3. Finally, I need the data to be numeric, but even if I manage to get them into SAS they get converted to character.
Can anyone help me? I got stuck.
First, I unzipped the file and copied it to my UNIX SAS server.
Then I did
tail -n +8 full_WEBSTATS_LBS_D_PUB_DATAFLOW_csv.csv>input.csv
which removes the first 7 lines of text.
Next I ran
options validvarname=v7;
proc import
dbms=csv
datafile='$HOME/sascommunity/input.csv'
replace
out=work.input
;
guessingrows=100;
run;
Then I converted to numeric by reading the column names from dictionary.columns and using that with call execute:
proc sql;
create table columns as
select name
from dictionary.columns
where libname = 'WORK' and memname = 'INPUT' and substr(name,1,1) = '_'
;
quit;
data _null_;
set columns end=done;
if _N_ = 1
then do;
call execute('data want; set input;');
end;
call execute('if ' !! trim(name) !! ' not in ("Na","NaN") then n' !! trim(name) !! '=input(' !! trim(name) !! ',20.);');
call execute('drop ' !! trim(name) !! ';');
if done then call execute('run;');
run;
First off, I am not downloading a zip file.
Second, what does the data specification document which details the file structure, formats etc. look like? Don't have one, welcome to the world of garbage data. Unsubscribed, badly structured data is one of the biggest sources of work and rework. As simple change to the modelling so that periods were rows rather than columns (as any right minded data modeller would do) would make your import extremely simple and robust.
On point 3, if you use a proc import function, this guesses your data. Leaving it to the computer to guess what you want will throw up issues. Hence why we always suggest infile and datastep to read in the data per the data specifications.
I would suggest to change the data import to be a sensible one, but I dount that will happen. You could use ranges:
input col1--col200 $;
To read 200 columns, you won't have names and such like and its really not a good idea.
End of the day garbage in=garbage out unless you put your time in to fix it.
Hi,
Thanks for the answer.
1. I have only a link to the zip file. I've tried to attach the csv, but it has over 140 MB and it gets rejected.
2. I would also prefer the data in the long format, but this is what I have. The BIS won't change the format for me. Once I get the data into SAS, I'll transpose them in whatever way I want.
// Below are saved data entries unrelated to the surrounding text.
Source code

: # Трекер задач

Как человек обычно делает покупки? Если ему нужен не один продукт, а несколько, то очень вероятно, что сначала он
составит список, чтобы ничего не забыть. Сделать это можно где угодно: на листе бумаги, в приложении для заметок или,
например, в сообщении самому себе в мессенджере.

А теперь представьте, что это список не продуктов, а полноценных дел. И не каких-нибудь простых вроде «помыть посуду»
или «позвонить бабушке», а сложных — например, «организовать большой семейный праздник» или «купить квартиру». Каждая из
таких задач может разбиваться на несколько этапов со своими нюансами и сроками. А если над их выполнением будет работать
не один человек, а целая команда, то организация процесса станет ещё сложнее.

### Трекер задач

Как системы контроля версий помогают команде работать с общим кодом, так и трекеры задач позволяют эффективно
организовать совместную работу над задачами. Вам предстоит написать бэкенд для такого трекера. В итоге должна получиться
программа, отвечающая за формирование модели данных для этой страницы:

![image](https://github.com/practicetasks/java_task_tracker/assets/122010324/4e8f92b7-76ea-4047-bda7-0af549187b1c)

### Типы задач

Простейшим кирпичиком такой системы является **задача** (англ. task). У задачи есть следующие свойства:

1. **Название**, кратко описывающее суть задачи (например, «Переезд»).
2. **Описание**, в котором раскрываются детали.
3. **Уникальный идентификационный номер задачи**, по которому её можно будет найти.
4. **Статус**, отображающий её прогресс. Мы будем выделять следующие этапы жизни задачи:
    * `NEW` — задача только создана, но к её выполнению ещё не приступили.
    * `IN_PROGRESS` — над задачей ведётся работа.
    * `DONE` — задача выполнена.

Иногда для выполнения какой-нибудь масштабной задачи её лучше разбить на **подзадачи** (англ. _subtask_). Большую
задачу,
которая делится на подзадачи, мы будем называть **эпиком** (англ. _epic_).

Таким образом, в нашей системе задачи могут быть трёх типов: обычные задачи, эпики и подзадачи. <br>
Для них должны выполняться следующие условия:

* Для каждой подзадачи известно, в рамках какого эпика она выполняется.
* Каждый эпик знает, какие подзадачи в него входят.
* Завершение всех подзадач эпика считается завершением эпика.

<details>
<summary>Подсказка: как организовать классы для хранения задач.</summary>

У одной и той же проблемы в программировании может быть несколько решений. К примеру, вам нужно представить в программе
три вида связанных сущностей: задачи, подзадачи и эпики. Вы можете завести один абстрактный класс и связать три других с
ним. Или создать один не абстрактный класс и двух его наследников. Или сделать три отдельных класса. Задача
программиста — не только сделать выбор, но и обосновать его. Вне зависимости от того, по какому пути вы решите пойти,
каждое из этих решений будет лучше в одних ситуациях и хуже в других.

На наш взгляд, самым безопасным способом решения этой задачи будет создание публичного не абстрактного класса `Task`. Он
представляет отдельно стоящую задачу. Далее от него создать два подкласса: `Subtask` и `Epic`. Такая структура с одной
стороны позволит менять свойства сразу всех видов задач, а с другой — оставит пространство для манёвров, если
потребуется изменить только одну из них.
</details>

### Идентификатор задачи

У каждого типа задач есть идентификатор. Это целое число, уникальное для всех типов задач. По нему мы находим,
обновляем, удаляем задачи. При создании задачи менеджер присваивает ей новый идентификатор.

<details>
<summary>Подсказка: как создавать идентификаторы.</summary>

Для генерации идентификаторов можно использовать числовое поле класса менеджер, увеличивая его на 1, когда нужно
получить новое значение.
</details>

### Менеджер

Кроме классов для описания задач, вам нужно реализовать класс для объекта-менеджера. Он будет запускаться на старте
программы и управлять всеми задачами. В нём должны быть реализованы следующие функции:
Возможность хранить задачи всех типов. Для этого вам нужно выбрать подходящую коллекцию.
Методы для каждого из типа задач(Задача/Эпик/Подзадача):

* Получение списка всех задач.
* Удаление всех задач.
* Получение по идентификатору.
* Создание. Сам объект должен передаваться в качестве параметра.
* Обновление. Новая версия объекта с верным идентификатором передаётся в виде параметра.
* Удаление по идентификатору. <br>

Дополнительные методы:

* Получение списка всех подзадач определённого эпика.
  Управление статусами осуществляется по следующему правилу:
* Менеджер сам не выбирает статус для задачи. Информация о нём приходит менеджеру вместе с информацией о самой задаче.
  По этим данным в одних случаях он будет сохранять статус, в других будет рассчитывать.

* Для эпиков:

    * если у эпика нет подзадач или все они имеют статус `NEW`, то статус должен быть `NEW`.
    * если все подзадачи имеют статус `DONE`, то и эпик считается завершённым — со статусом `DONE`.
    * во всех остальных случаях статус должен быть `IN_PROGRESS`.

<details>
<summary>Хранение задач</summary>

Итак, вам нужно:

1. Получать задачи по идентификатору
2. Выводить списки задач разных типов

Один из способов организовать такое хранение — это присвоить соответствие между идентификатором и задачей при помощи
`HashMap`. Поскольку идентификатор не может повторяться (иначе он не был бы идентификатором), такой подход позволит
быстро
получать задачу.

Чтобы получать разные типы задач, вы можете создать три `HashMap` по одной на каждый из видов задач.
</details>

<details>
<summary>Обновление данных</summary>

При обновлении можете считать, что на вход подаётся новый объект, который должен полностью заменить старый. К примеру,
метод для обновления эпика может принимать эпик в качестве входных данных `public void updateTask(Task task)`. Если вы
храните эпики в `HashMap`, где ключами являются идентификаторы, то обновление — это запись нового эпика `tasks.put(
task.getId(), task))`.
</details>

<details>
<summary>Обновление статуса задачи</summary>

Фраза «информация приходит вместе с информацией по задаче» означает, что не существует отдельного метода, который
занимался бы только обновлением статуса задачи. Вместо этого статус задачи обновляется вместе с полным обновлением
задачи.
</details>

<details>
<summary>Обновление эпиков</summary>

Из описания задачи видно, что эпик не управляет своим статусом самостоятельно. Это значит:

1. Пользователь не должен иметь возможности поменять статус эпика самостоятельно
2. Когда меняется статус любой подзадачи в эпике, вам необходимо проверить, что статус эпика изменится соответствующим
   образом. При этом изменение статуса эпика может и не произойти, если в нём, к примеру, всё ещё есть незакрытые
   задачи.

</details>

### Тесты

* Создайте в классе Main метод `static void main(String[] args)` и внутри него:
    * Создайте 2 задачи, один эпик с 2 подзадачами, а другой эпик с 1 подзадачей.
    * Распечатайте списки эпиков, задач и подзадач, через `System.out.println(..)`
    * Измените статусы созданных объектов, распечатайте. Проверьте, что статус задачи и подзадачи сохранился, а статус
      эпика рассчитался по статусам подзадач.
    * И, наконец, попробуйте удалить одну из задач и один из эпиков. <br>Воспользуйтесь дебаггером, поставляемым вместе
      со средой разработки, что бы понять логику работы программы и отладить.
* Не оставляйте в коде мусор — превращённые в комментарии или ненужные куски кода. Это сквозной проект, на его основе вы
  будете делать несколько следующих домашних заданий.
But I need to have them in SAS in the first place.
3. I know the structure of the data - I can open the csv and check column names. But, still, with using infile I'll have to re-write the code every quarter to add new column get the new data. This is something I want to avoid. That's why I was hoping there is a workaround for this.
First, I unzipped the file and copied it to my UNIX SAS server.
Then I did
tail -n +8 full_WEBSTATS_LBS_D_PUB_DATAFLOW_csv.csv>input.csv
which removes the first 7 lines of text.
Next I ran
options validvarname=v7;
proc import
dbms=csv
datafile='$HOME/sascommunity/input.csv'
replace
out=work.input
;
guessingrows=100;
run;
Then I converted to numeric by reading the column names from dictionary.columns and using that with call execute:
proc sql;
create table columns as
select name
from dictionary.columns
where libname = 'WORK' and memname = 'INPUT' and substr(name,1,1) = '_'
;
quit;
data _null_;
set columns end=done;
if _N_ = 1
then do;
call execute('data want; set input;');
end;
call execute('if ' !! trim(name) !! ' not in ("Na","NaN") then n' !! trim(name) !! '=input(' !! trim(name) !! ',20.);');
call execute('drop ' !! trim(name) !! ';');
if done then call execute('run;');
run;
@Kurt_Bremser Thanks a lot! One question rearding this part:
tail -n +8 full_WEBSTATS_LBS_D_PUB_DATAFLOW_csv.csv>input.csv
I uderstand this is the Unix command, not SAS command, am I right? Can I somehow do it using SAS? If possible I want to avoid using another software, other than SAS
@chris2377 wrote:
@Kurt_Bremser Thanks a lot! One question rearding this part:
tail -n +8 full_WEBSTATS_LBS_D_PUB_DATAFLOW_csv.csv>input.csvI uderstand this is the Unix command, not SAS command, am I right? Can I somehow do it using SAS? If possible I want to avoid using another software, other than SAS
That's quite straightforward in SAS, it's just that I'm used to the UNIX tools when it comes to scripted text manipulation.
data _null_;
infile '$HOME/sascommunity/full_WEBSTATS_LBS_D_PUB_DATAFLOW_csv.csv' lrecl=32767;
file '$HOME/sascommunity/input.csv' lrecl=32767;
input;
if _n_ > 7;
put _infile_;
run;
@Kurt_Bremser Many thanks!
Since SAS supports the zip engine for files nowadays, you can use that in the first step:
filename in zip '$HOME/sascommunity/full_bis_lbs_diss_csv.zip' member='*' lrecl=32767;
filename out '$HOME/sascommunity/input.csv';
data _null_;
infile in;
file out;
input;
if _n_ > 7;
put _infile_;
run;
Don't use PROC IMPORT to read a file that you already know the structure of.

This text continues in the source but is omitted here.